====== INPUT DATA

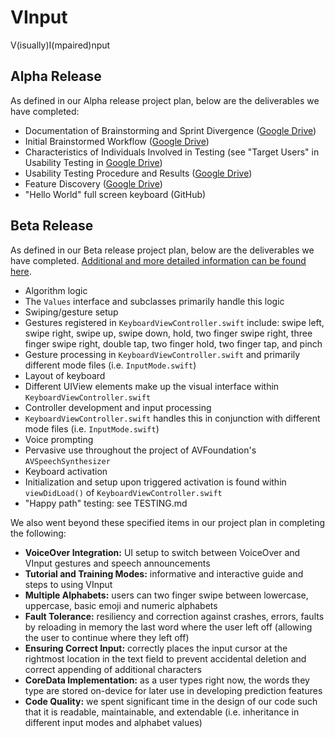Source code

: # VInput
V(isually)I(mpaired)nput

## Alpha Release
As defined in our Alpha release project plan, below are the deliverables we have completed:
* Documentation of Brainstorming and Sprint Divergence ([Google Drive](https://drive.google.com/drive/u/1/folders/0Bx_oMYCmW6jGZlgxR2RQTWlnYTg))
* Initial Brainstormed Workflow ([Google Drive](https://drive.google.com/drive/u/1/folders/0Bx_oMYCmW6jGZlgxR2RQTWlnYTg))
* Characteristics of Individuals Involved in Testing (see "Target Users" in Usability Testing in [Google Drive](https://drive.google.com/drive/u/1/folders/0Bx_oMYCmW6jGZlgxR2RQTWlnYTg))
* Usability Testing Procedure and Results ([Google Drive](https://drive.google.com/drive/u/1/folders/0Bx_oMYCmW6jGZlgxR2RQTWlnYTg))
* Feature Discovery ([Google Drive](https://drive.google.com/drive/u/1/folders/0Bx_oMYCmW6jGZlgxR2RQTWlnYTg))
* "Hello World" full screen keyboard (GitHub)

## Beta Release
As defined in our Beta release project plan, below are the deliverables we have completed. [Additional and more detailed information can be found here](https://docs.google.com/document/d/1ckNWmpqcP-tZ3jRCnp_ZpskCHK__58Kwda_WcLUEZXA/edit?usp=sharing).
* Algorithm logic
 * The `Values` interface and subclasses primarily handle this logic
* Swiping/gesture setup
 * Gestures registered in `KeyboardViewController.swift` include: swipe left, swipe right, swipe up, swipe down, hold, two finger swipe right, three finger swipe right, double tap, two finger hold, two finger tap, and pinch
 * Gesture processing in `KeyboardViewController.swift` and primarily different mode files (i.e. `InputMode.swift`)
* Layout of keyboard
 * Different UIView elements make up the visual interface within `KeyboardViewController.swift`
* Controller development and input processing
 * `KeyboardViewController.swift` handles this in conjunction with different mode files (i.e. `InputMode.swift`)
* Voice prompting
 * Pervasive use throughout the project of AVFoundation's `AVSpeechSynthesizer`
* Keyboard activation
 * Initialization and setup upon triggered activation is found within `viewDidLoad()` of `KeyboardViewController.swift`
* "Happy path" testing: see TESTING.md

We also went beyond these specified items in our project plan in completing the following:
* **VoiceOver Integration:** UI setup to switch between VoiceOver and VInput gestures and speech announcements
* **Tutorial and Training Modes:** informative and interactive guide and steps to using VInput
* **Multiple Alphabets:** users can two finger swipe between lowercase, uppercase, basic emoji and numeric alphabets
* **Fault Tolerance:** resiliency and correction against crashes, errors, faults by reloading in memory the last word where the user left off (allowing the user to continue where they left off)
* **Ensuring Correct Input:** correctly places the input cursor at the rightmost location in the text field to prevent accidental deletion and correct appending of additional characters
* **CoreData Implementation:** as a user types right now, the words they type are stored on-device for later use in developing prediction features
* **Code Quality:** we spent significant time in the design of our code such that it is readable, maintainable, and extendable (i.e. inheritance in different input modes and alphabet values)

============

*WHAT THE EXERCISE ASKS*:
Scan the material above. Extract every line in which the word "interface" occurs.

*SOLUTION*:
 * The `Values` interface and subclasses primarily handle this logic
 * Different UIView elements make up the visual interface within `KeyboardViewController.swift`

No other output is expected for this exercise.